Ja, Holzarten wie Akazie, Eukalyptus, Teak und Hartholz werden häufig für Gartenmöbel genutzt und bieten eine natürliche Optik. Wichtig ist der Pflegeaufwand: Laut Wettbewerber benötigt Massivholz „regelmäßiges Ölen oder Lackieren (1–2 Mal jährlich)“ und sollte im Winter abgedeckt oder eingelagert werden.
Wann lohnt sich ein ausziehbarer Gartentisch?
Ein Ausziehtisch lohnt sich, wenn im Alltag weniger Personen am Tisch sitzen, aber regelmäßig Gäste dazukommen. Er bleibt kompakt, wenn wenig Platz gebraucht wird, und lässt sich für größere Runden erweitern. Achte auf einen leichtgängigen, wetterfesten Mechanismus und auf genug Stellfläche im ausgezogenen Zustand.
Sind Stapelstühle oder Klappstühle besser?
Stapelstühle sind praktisch, wenn mehrere Stühle schnell platzsparend gelagert werden sollen. Klappstühle sparen besonders viel Raum und passen gut zu Balkon, saisonaler Nutzung oder kleinen Abstellflächen. Bei Klappstühlen ist ein stabiler Klappmechanismus wichtig, damit die Möbel im Alltag sicher und dauerhaft nutzbar bleiben.
Was ist besser: Garten-Essgruppe mit Bank oder mit einzelnen Stühlen?
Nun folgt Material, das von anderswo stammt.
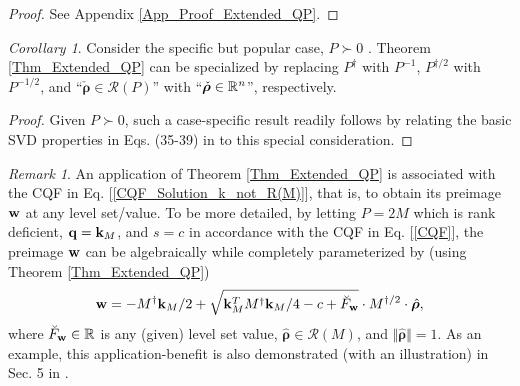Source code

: \documentclass[9pt,twocolumn,twoside,lineno]{pnas-new-1}
\newcommand{\beq}{\begin{eqnarray}}
\newcommand{\eeq}{\end{eqnarray}}
\newcommand{\bfq}{{\bf q}}
\newcommand{\bfw}{{\bf w}}
\newcommand{\bfk}{{\bf k}}
\newcommand{\bfrho}{{\boldsymbol \rho}}
\newcommand{\real}{\mathbb{R}}
\newcommand{\calR}{{\mathcal R}}
\newcommand{\itn}{{\it n}}
\theoremstyle{remark}
\newtheorem{remark}{Remark}[section]
\newtheorem{corollary}{Corollary}[section]
\begin{document}
\begin{proof}
See Appendix \ref{App_Proof_Extended_QP}.
\end{proof}

\begin{corollary}
Consider the specific but popular case, $P\succ 0$ {\rm\citep{Lu(Ye):03(16)}}. Theorem {\rm\ref{Thm_Extended_QP}} can be specialized by replacing $P^\dagger$ with $P^{-1}$, $P^{\dagger/2}$ with $P^{-1/2}$, and ``$\check\bfrho\in\calR(P)$'' with ``$\check\bfrho\in\real^\itn$'', respectively.
\end{corollary}

\begin{proof}
Given $P\succ 0$, such a case-specific result readily follows by relating the basic SVD properties in Eqs. (35-39) in \cite{LiLiHs:20} to this special consideration.
\end{proof}

\begin{remark}
An application of Theorem \ref{Thm_Extended_QP} is associated with the CQF
in Eq. [\ref{CQF_Solution_k_not_R(M)}], that is, to obtain its preimage $\bfw$ at any level set/value. To be more detailed, by letting $P=2M$ which is rank deficient, $\bfq=\bfk_M$, and $s=c$ in accordance with the CQF in Eq. [\ref{CQF}], the preimage $\bfw$ can be algebraically while completely parameterized by (using Theorem \ref{Thm_Extended_QP})
\beq
\bfw=-M^\dagger\bfk_M/2+\sqrt{\bfk_M^TM^\dagger\bfk_M/4-c+\breve F_\bfw}\cdot M^{\dagger/2}\cdot \hat\bfrho,
\label{Preimage_CQF_Solution_k_not_R(M)}
\eeq
where $\breve F_\bfw\in\real$ is any (given) level set value, $\hat\bfrho\in \calR(M)$, and $\Vert\hat\bfrho\Vert=1$. As an example, this application-benefit is also demonstrated (with an illustration) in Sec. 5 in \cite{LiLiHs:20}.
\label{Rem_Thm_Extended_QP_w}
\end{remark}
\end{document}
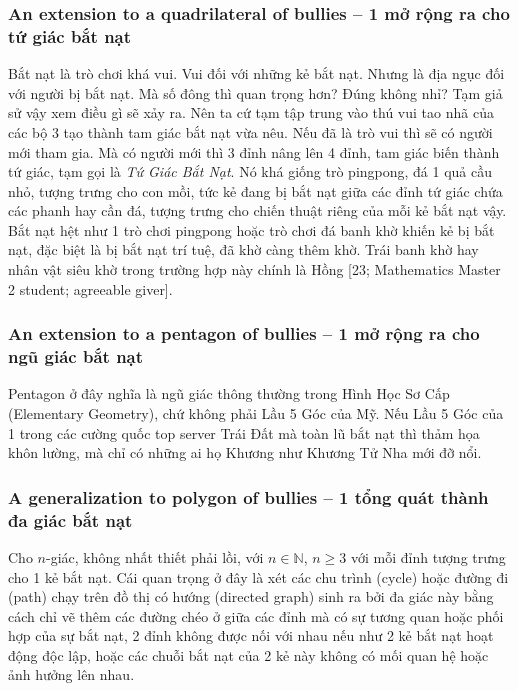 \documentclass[12pt,twoside]{book}
\begin{document}
\subsubsection{An extension to a quadrilateral of bullies -- 1 mở rộng ra cho tứ giác bắt nạt}
Bắt nạt là trò chơi khá vui. Vui đối với những kẻ bắt nạt. Nhưng là địa ngục đối với người bị bắt nạt. Mà số đông thì quan trọng hơn? Đúng không nhỉ? Tạm giả sử vậy xem điều gì sẽ xảy ra. Nên ta cứ tạm tập trung vào thú vui tao nhã của các bộ 3 tạo thành tam giác bắt nạt vừa nêu. Nếu đã là trò vui thì sẽ có người mới tham gia. Mà có người mới thì 3 đỉnh nâng lên 4 đỉnh, tam giác biến thành tứ giác, tạm gọi là {\it Tứ Giác Bắt Nạt}. Nó khá giống trò pingpong, đá 1 quả cầu nhỏ, tượng trưng cho con mồi, tức kẻ đang bị bắt nạt giữa các đỉnh tứ giác chứa các phanh hay cần đá, tượng trưng cho chiến thuật riêng của mỗi kẻ bắt nạt vậy. Bắt nạt hệt như 1 trò chơi pingpong hoặc trò chơi đá banh khờ khiến kẻ bị bắt nạt, đặc biệt là bị bắt nạt trí tuệ, đã khờ càng thêm khờ. Trái banh khờ hay nhân vật siêu khờ trong trường hợp này chính là {\sf Hồng [23; Mathematics Master 2 student; agreeable giver]}.

\subsubsection{An extension to a pentagon of bullies -- 1 mở rộng ra cho ngũ giác bắt nạt}
Pentagon ở đây nghĩa là ngũ giác thông thường trong Hình Học Sơ Cấp (Elementary Geometry), chứ không phải Lầu 5 Góc của Mỹ. Nếu Lầu 5 Góc của 1 trong các cường quốc top server Trái Đất mà toàn lũ bắt nạt thì thảm họa khôn lường, mà chỉ có những ai họ Khương như {\sc Khương Tử Nha} mới đỡ nổi.

\subsubsection{A generalization to polygon of bullies -- 1 tổng quát thành đa giác bắt nạt}
Cho $n$-giác, không nhất thiết phải lồi, với $n\in\mathbb{N}$, $n\ge3$ với mỗi đỉnh tượng trưng cho 1 kẻ bắt nạt. Cái quan trọng ở đây là xét các chu trình (cycle) hoặc đường đi (path) chạy trên đồ thị có hướng (directed graph) sinh ra bởi đa giác này bằng cách chỉ vẽ thêm các đường chéo ở giữa các đỉnh mà có sự tương quan hoặc phối hợp của sự bắt nạt, 2 đỉnh không được nối với nhau nếu như 2 kẻ bắt nạt hoạt động độc lập, hoặc các chuỗi bắt nạt của 2 kẻ này không có mối quan hệ hoặc ảnh hưởng lên nhau.
\end{document}
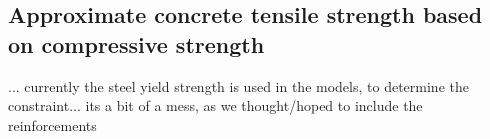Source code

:\subsection{Approximate concrete tensile strength based on compressive strength}
... currently the steel yield strength is used in the models, to determine the constraint...
its a bit of a mess, as we thought/hoped to include the reinforcements

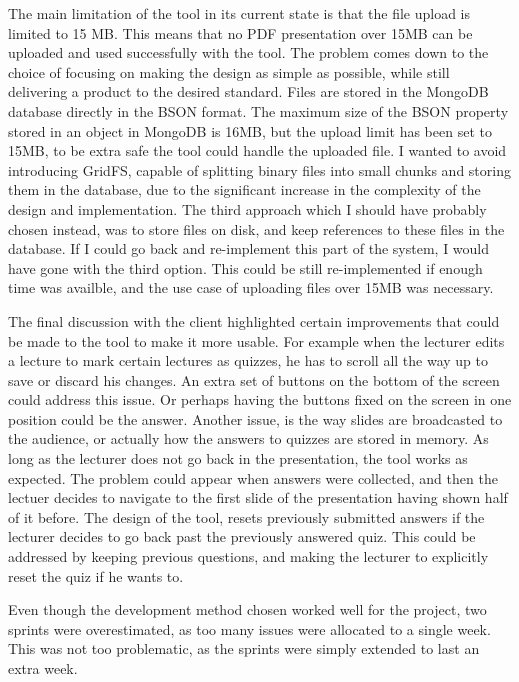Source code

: The main limitation of the tool in its current state is that the file upload
is limited to 15 MB. This means that no PDF presentation over 15MB can be uploaded
and used successfully with the tool. The problem comes down to the choice of
focusing on making the design as simple as possible, while still delivering a
product to the desired standard. Files are stored in the MongoDB database directly
in the BSON format. The maximum size of the BSON property stored in an object in
MongoDB is 16MB, but the upload limit has been set to 15MB, to be extra safe the tool could
handle the uploaded file. I wanted to avoid introducing GridFS, capable of
splitting binary files into small chunks and storing them in the database, due
to the significant increase in the complexity of the design and implementation.
The third approach which I should have probably chosen instead, was to store files
on disk, and keep references to these files in the database. If I could go back
and re-implement this part of the system, I would have gone with the third option.
This could be still re-implemented if enough time was availble, and the use case
of uploading files over 15MB was necessary.

The final discussion with the client highlighted certain improvements that could
be made to the tool to make it more usable. For example when the lecturer edits
a lecture to mark certain lectures as quizzes, he has to scroll all the way up to
save or discard his changes. An extra set of buttons on the bottom of the screen
could address this issue. Or perhaps having the buttons fixed on the screen
in one position could be the answer. Another issue, is the way slides are broadcasted
to the audience, or actually how the answers to quizzes are stored in memory.
As long as the lecturer does not go back in the presentation, the tool works
as expected. The problem could appear when answers were collected, and then the
lectuer decides to navigate to the first slide of the presentation having shown half
of it before. The design of the tool, resets previously submitted answers if
the lecturer decides to go back past the previously answered quiz. This could be addressed by
keeping previous questions, and making the lecturer to explicitly reset the
quiz if he wants to.

Even though the development method chosen worked well for the project, two
sprints were overestimated, as too many issues were allocated to a single week.
This was not too problematic, as the sprints were simply extended to last an extra
week.

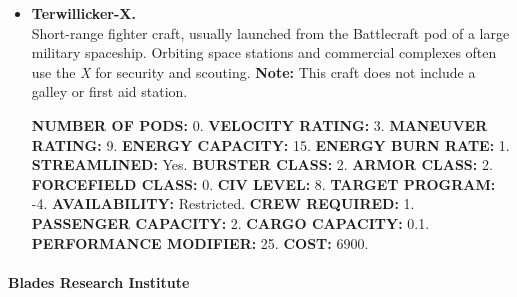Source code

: \begin{itemize}
\item\textbf{Terwillicker-X.}\\
  Short-range fighter craft, usually launched from the Battlecraft pod
  of a large military spaceship. Orbiting space stations and
  commercial complexes often use the \emph{X} for security and
  scouting.  \textbf{Note:} This craft does not include a galley or
  first aid station.
  
  \textbf{NUMBER OF PODS:} 0. \textbf{VELOCITY RATING:} 3.
  \textbf{MANEUVER RATING:} 9. \textbf{ENERGY CAPACITY:} 15.
  \textbf{ENERGY BURN RATE:} 1. \textbf{STREAMLINED:}
  Yes. \textbf{BURSTER CLASS:} 2. \textbf{ARMOR CLASS:} 2.
  \textbf{FORCEFIELD CLASS:} 0. \textbf{CIV LEVEL:} 8. \textbf{TARGET
    PROGRAM:} -4. \textbf{AVAILABILITY:} Restricted. \textbf{CREW
    REQUIRED:} 1.  \textbf{PASSENGER CAPACITY:} 2. \textbf{CARGO
    CAPACITY:} 0.1. \textbf{PERFORMANCE MODIFIER:} 25. \textbf{COST:}
  6900.
\end{itemize}


\paragraph{Blades Research Institute}
\label{sec:hulls-blades}

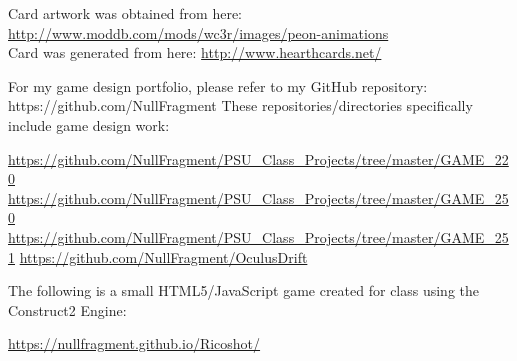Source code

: \documentclass[12pt, a4paper]{awesome-cv}
\begin{document}
\begin{cvletter}
Card artwork was obtained from here:
\url{http://www.moddb.com/mods/wc3r/images/peon-animations}\\
Card was generated from here: 
\url{http://www.hearthcards.net/}


For my game design portfolio, please refer to my GitHub repository: https://github.com/NullFragment
These repositories/directories specifically include game design work:\vspace{-1em}
\begin{outline}
	\1 \url{https://github.com/NullFragment/PSU_Class_Projects/tree/master/GAME_220}\vspace{-1em}
	\1 \url{https://github.com/NullFragment/PSU_Class_Projects/tree/master/GAME_250}\vspace{-1em}
	\1 \url{https://github.com/NullFragment/PSU_Class_Projects/tree/master/GAME_251}\vspace{-1em}
	\1 \url{https://github.com/NullFragment/OculusDrift}\vspace{-1em}
\end{outline}

The following is a small HTML5/JavaScript game created for class using the Construct2 Engine:\vspace{-1em}
\begin{outline}
	\1 \url{https://nullfragment.github.io/Ricoshot/}
\end{outline}

\end{cvletter}


\end{document}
Bänke sparen Platz und können sich gut an die Tischlänge anpassen. Einzelne Stühle sind flexibler, lassen sich separat umstellen und bieten mit Lehne meist bessere Rückenunterstützung. Für lange Essen sind Stühle oder Sessel oft komfortabler; für Kinder oder enge Flächen können Bänke praktisch sein.
Kann eine Garten-Essgruppe im Winter draußen bleiben?
Das hängt stark vom Material ab: Viele Outdoor-Materialien sind witterungsbeständig, profitieren aber trotzdem von Schutz. Holz sollte laut Wettbewerber im Winter abgedeckt oder eingelagert werden. Auflagen und Kissen sollten trocken lagern; Schutzhüllen und Auflagenboxen helfen, ersetzen aber keine materialgerechte Pflege.
Welche Auflagen und Kissen passen zu einer Garten-Essgruppe?
Auflagen sollten zur Sitzform passen und sicher befestigt werden können. Sie erhöhen den Komfort, besonders bei längeren Mahlzeiten oder härteren Sitzflächen. Wichtig ist eine trockene Lagerung, damit Feuchtigkeit und Schmutz nicht dauerhaft in den Textilien bleiben. Achte außerdem auf passende Größen für Stühle, Sessel oder Bänke.